Palmas del Mar Yacht Club and Marina is designed to service yachts from 50-160' (Trilogy is 54') but we only saw one super large yacht. The marina sits adjacent to Palmas del Mar real estate development, once called New American Riviera. Previously the 2750 acres was a sugar plantation but now the spacious grounds are filled with all manner of accommodation, from luxury single level villas to 3 storey complexes. There are security levels everywhere and as this is considered an 'exclusive', destination, there is security within security, to make sure all others are excluded!
The girls were on a mission to defrost the fridge freezer that had completely frosted up and after that task was done they joined the boys at the very pleasant marina pool, and they had already downed a piña colada. The girls declined the offer to attend a fashion parade at poolside, preferring to relax in the late afternoon breeze sipping on their cherry topped piña coladas. Before heading back to Trilogy, we wandered through some of the accessible parts of the resort to check out the long sweeping beach, that had signs up saying that as turtles nested there, there was no access from sunset to sunrise.
The skipper had made a reservation for Chez Daniel's Restaurant, a French cafe within the resort. As it was on one of the canals, we decided to access the restaurant by tender. It felt lovely to be on the water at night and after a bit of searching where to tie up, we settled on a pier for super yachts, right outside the restaurant, as we were able to step up onto the massive fenders and step ashore in style. The restaurant was definitely French, with a beautiful French speaking Madame welcoming us. We dined on delicious 'all things French' from a starter of du pain et le buerre to entree selections of Coquilles Saint Jaques, Crab Crepes and Brie Salade; Canard Confit, Carré d'Agneau et Vivaneau grillé et câpres hachées, followed by Creme Brûlée, Profiteroles et Chocolate Mousse. We are not accustomed to so much food, but it was all so delicious and our resistance was definitely low.

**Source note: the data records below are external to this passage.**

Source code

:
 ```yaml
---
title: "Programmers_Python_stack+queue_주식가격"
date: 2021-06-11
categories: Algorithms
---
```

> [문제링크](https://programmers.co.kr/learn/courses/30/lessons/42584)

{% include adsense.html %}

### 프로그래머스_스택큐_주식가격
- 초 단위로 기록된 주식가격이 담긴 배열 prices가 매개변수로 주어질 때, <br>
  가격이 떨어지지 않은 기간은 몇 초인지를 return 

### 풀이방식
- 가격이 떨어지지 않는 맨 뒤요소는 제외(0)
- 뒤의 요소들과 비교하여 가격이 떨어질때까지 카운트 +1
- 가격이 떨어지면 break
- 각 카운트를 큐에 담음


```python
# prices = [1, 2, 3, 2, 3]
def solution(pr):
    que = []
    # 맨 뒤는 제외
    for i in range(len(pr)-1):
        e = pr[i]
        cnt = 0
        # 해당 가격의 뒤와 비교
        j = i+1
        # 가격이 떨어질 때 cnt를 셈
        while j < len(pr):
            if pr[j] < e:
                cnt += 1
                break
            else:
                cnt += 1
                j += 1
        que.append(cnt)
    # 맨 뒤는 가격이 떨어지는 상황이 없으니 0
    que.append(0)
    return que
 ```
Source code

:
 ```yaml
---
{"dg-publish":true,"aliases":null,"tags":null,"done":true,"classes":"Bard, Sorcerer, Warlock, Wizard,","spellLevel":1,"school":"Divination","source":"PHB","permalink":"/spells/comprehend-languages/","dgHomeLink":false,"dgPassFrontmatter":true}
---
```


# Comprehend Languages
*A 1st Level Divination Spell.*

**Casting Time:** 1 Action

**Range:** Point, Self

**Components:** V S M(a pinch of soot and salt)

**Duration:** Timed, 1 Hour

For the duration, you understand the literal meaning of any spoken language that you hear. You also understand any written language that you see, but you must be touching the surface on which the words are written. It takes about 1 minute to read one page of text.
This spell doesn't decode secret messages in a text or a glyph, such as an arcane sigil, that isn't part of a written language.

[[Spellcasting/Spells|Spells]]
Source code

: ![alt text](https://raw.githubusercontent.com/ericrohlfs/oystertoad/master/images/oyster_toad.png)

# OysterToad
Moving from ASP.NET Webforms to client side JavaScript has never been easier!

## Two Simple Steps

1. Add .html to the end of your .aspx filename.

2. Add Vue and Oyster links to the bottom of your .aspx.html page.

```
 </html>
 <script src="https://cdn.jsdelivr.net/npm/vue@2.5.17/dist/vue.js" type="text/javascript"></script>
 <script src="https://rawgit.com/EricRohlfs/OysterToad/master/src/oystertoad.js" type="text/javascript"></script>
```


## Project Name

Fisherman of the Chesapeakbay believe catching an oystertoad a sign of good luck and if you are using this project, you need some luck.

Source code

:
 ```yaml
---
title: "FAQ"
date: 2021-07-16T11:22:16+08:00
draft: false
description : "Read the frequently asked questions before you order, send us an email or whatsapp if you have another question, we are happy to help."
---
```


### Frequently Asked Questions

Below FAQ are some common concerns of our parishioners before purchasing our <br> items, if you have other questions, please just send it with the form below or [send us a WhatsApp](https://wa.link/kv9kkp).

Early next morning the skipper got us all revved up for a long walk along the beautiful beach. We went in search of a coffee first and although we found a cafe open, to our disappointment the coffee never lives up to our Aussie expectations. The walk and beach did though, and we all felt better for the exercise. The beach had several signs warning of rips, but to our eyes, although there was a decent shore break in sections, there was no hint of a rip. We really enjoyed out swim with very few others on the beach, but as we walked back, we could see the locals taking up their positions in the sun for the day. We headed for the marina pool for another swim before heading back to Trilogy. The boys topped up the water tanks while the girls got a lift to the supermarket to pick up a few supplies. As it was Easter Saturday, the little shop was filled with others buying cooked food from the little cafe within the store. The supermarket was located within an outdoor plaza and it was apparent there had been a rowdy party the night before in the centre of the plaza. Broken glass was strewn across the space and overflowing garbage bins told the rest of the story. Peter had visited the local post office and the lady had been offended and refused to open her doors (except for Peter!) until the mess was cleaned up, muttering ' these are outsiders who've done this. Haven't they had sex before!'
We decided to have brunch at the fisherman's coop at the southern edge of the small harbour. We used the tender to get there and it was well worth it. It was a lovely setting and we managed a table closest to the water under the shade of the trees. We naturally ate fish - mahi mahi and red snapper, while Peter was happy with his grilled chicken. The accompaniments were french fries, fried plantain or arepos, which was something like a potato scallop, and a small garnish of lettuce and tomato. Cold local beer washed it all down very nicely.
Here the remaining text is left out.